On slow tunes its more likely to use vibrato, but on fast ones you might not want it originally, but to play the 3 trumpets in unison it needs it even a little helps. (not that it sound like a real section yet ...)


----------



## Chaim (Mar 30, 2008)

Giorgio, can we ask for a "vibrato intensity - tempo synced" feature?

With note value options of course and triplets, in conjunction with your fabulous scripts I'm sure it'll sound awesome! P L E A S E ?


----------



## Chaim (Mar 30, 2008)

From the manual:

_*Playing 3 or more trumpets in unison. The trumpet 2 and 3 differ slightly from each other, 
and from the main trumpet, as far as the timbre, time response and articulations are concerned. So, 
even if played at unison from the same keyboard, they will sound very realistic. However, by all 
means, try to play them individually, applying slightly different pitch, pitch bending, portamento, 
vibrato depth and frequency, etc. Those small differences in sound and articulations are essential for 
a natural section sound. Please note that even real trumpets, if played in a very similar, “perfect” 
manner, may produce some phasing-like sound, spoiling the richness in timbre. 
*_


----------



## Hardy Heern (Mar 30, 2008)

Aaron Dirk @ Sun Mar 30 said:


> The VAT gripping kinda cracks me up :lol:
> At least you're not dealing with weak dead presidents
> I would much rather pay some VAT than have to convert the Euro price to US dollars :?
> 
> ...



I agree!! Trouble is that VAT gripping tends to hurt the forearm muscles ! 8) 

Let's get back to o=< o=<

Frank


----------



## Giorgio Tommasini (Mar 30, 2008)

Phasing? Not if you load trumpet 1,2,3. No more phasing than with three trumpets of the same brand, played by the same player 

And vibrato is different for each trumpet. As well as portamento, legato etc.

Anyway, thanks for your nice comments.  o=< o-[][]-o 

Giorgio


----------



## Journeyman (Mar 30, 2008)

Chaim @ Sun Mar 30 said:


> OK I tried it now playing each line by itself with its own vibrato feel and it sounds better. (before, I played it with no vibrato.)

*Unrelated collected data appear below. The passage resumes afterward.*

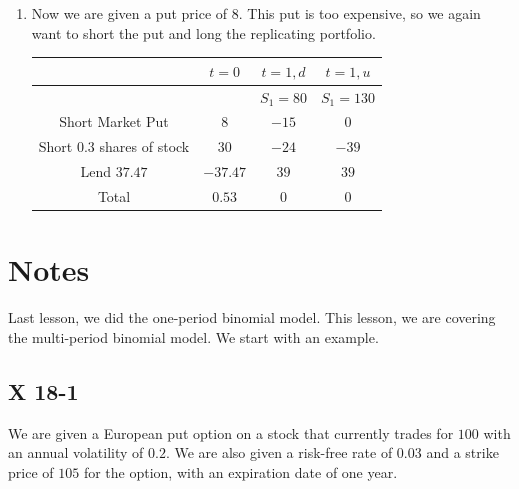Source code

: \documentclass[12pt, letterpaper]{article}
\begin{document}
\begin{enumerate}
    \item Now we are given a put price of \(8\). This put is too expensive, so we again want to short the put and long the replicating portfolio.
    
    \begin{tabular}{|c|c|c|c|}
        \hline
         & \(t = 0\) & \(t = 1, d\) & \(t = 1, u\) \\
         \hline
         & & \(S_1 = 80\) & \(S_1 = 130\) \\
         \hline
         Short Market Put & \(8\) & \(-15\) & \(0\) \\
         \hline
         Short \(0.3\) shares of stock & \(30\) & \(-24\) & \(-39\) \\
         \hline
         Lend \(37.47\) & \(-37.47\) & \(39\) & \(39\) \\
         \hline
         Total & \(0.53\) & \(0\) & \(0\) \\
         \hline
    \end{tabular}
    \end{enumerate}


    \section{Notes}

    Last lesson, we did the one-period binomial model. This lesson, we are covering the multi-period binomial model. We start with an example.

    \subsection{X 18-1}

    We are given a European put option on a stock that currently trades for \(100\) with an annual volatility of \(0.2\). We are also given a risk-free rate of \(0.03\) and a strike price of \(105\) for the option, with an expiration date of one year. 
\end{document}
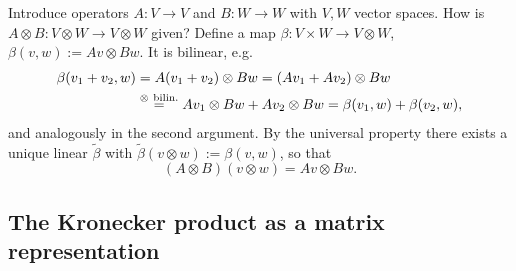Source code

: \documentclass[../../main.tex]{subfiles}
\begin{document}
Introduce operators $A\colon V\to V$ and $B\colon W\to W$ with $V,W$ vector spaces. How is
$A\otimes B\colon V\otimes W\to V\otimes W$ given? Define a map
$\beta\colon V\times W\to V\otimes W$, $\beta(v,w):=Av\otimes Bw$. It is bilinear, e.g.
\begin{align}
\beta(v_1+v_2,w)
&=A(v_1+v_2)\otimes Bw=(Av_1+Av_2)\otimes Bw\notag\\
&\overset{\otimes\ \mathrm{bilin.}}{=}Av_1\otimes Bw+Av_2\otimes Bw
=\beta(v_1,w)+\beta(v_2,w),
\end{align}
and analogously in the second argument. By the universal property there exists a unique
linear $\tilde\beta$ with $\tilde\beta(v\otimes w):=\beta(v,w)$, so that
\begin{equation}
(A\otimes B)(v\otimes w)=Av\otimes Bw .
\end{equation}

\subsection{The Kronecker product as a matrix representation}
\end{document}
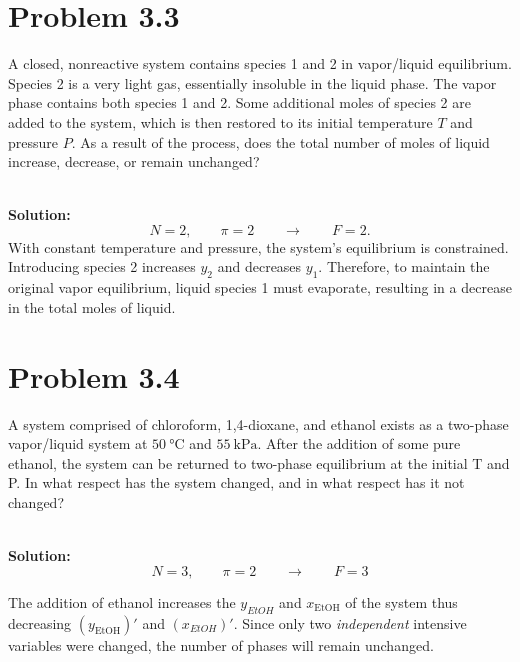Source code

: \documentclass{article}
\newenvironment{solution}{\par\noindent\textbf{\\Solution:\\}}{\par\medskip}
\begin{document}
\section*{Problem 3.3}
A closed, nonreactive system contains species 1 and 2 in vapor/liquid equilibrium. Species 2 is a very light gas, essentially insoluble in the liquid phase. The vapor phase contains both species 1 and 2. Some additional moles of species 2 are added to the system, which is then restored to its initial temperature \( T \) and pressure \( P \). As a result of the process, does the total number of moles of liquid increase, decrease, or remain unchanged?

\begin{solution}
    \begin{equation*}
        N=2, \qquad \pi=2 \qquad \to \qquad F=2.
    \end{equation*}
    With constant temperature and pressure, the system's equilibrium is constrained. Introducing species 2 increases $y_2$ and decreases $y_1$. Therefore, to maintain the original vapor equilibrium, liquid species 1 must evaporate, resulting in a decrease in the total moles of liquid.

\end{solution}

\section*{Problem 3.4}
A system comprised of chloroform, 1,4-dioxane, and ethanol exists as a two-phase vapor/liquid system at $50~\unit{ \degreeCelsius }$ and $55~\unit{ \kilo\pascal }$. After the addition of some pure ethanol, the system can be returned to two-phase equilibrium at the initial T and P. In what respect has the system changed, and in what respect has it not changed?

\begin{solution}
    \begin{equation*}
        N=3, \qquad \pi=2 \qquad \to \qquad F=3
    \end{equation*}

    The addition of ethanol increases the $y_{EtOH}$ and $x_{\text{EtOH}}$ of the system thus decreasing $\left( y_{\text{EtOH}} \right)'$ and $\left( x_{EtOH} \right)'$. Since only two \textit{independent} intensive variables were changed, the number of phases will remain unchanged. 
\end{solution}
\end{document}
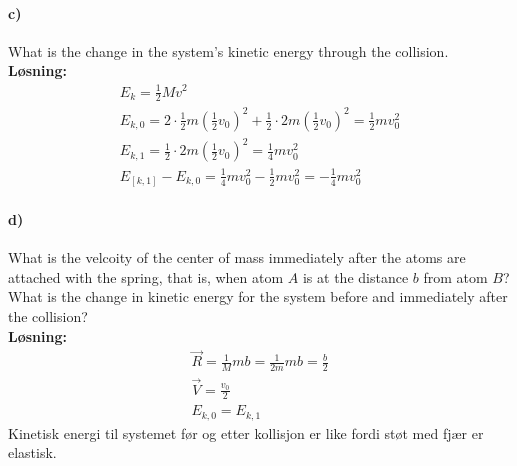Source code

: \documentclass[11pt, A4paper,norsk]{article}
\begin{document}
		\paragraph{c)}
			\begin{flushleft}
What is the change in the system's kinetic energy through the collision. \\
\vspace{1mm}
\textbf{Løsning:} \\
\vspace{1mm}
				\begin{align}
E_k = \frac{1}{2}Mv^2 \nonumber \\
E_{k,0} = 2 \cdot \frac{1}{2} m(\frac{1}{2}v_0)^2 + \frac{1}{2} \cdot 2m(\frac{1}{2}v_0)^2 = \frac{1}{2}mv_0^2 \nonumber \\
E_{k,1} = \frac{1}{2} \cdot 2m(\frac{1}{2}v_0)^2 = \frac{1}{4}mv_0^2 \nonumber \\
E_[k,1] - E_{k,0} = \frac{1}{4}mv_0^2 - \frac{1}{2}mv_0^2 = - \frac{1}{4}mv_0^2 \nonumber 
				\end{align}
			\end{flushleft}









		\paragraph{d)}
			\begin{flushleft}
What is the velcoity of the center of mass immediately after the atoms are attached with the spring, that is, when atom $A$ is at the distance $b$ from atom $B$? What is the change in kinetic energy for the system before and immediately after the collision? \\
\vspace{1mm}
\textbf{Løsning:} \\
\vspace{1mm}
				\begin{align}
\vec{R} = \frac{1}{M}mb = \frac{1}{2m}mb = \frac{b}{2} \nonumber \\
\vec{V} = \frac{v_0}{2} \nonumber \\
E_{k,0} = E_{k,1} \nonumber
				\end{align}
Kinetisk energi til systemet før og etter kollisjon er like fordi støt med fjær er elastisk.
			\end{flushleft}
\end{document}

Chaim, please post an audio clip.....


----------



## artsoundz (Mar 30, 2008)

If you read the manual. you can adjust the speed of the vibrato using a controller. Even a slight adjustment will yield great results . Also, the arts have very subtle pitch changes that help the section sound. By all means, read the manual concerning keyswitches and controllers.


----------



## mducharme (Mar 30, 2008)

Here comes Indy...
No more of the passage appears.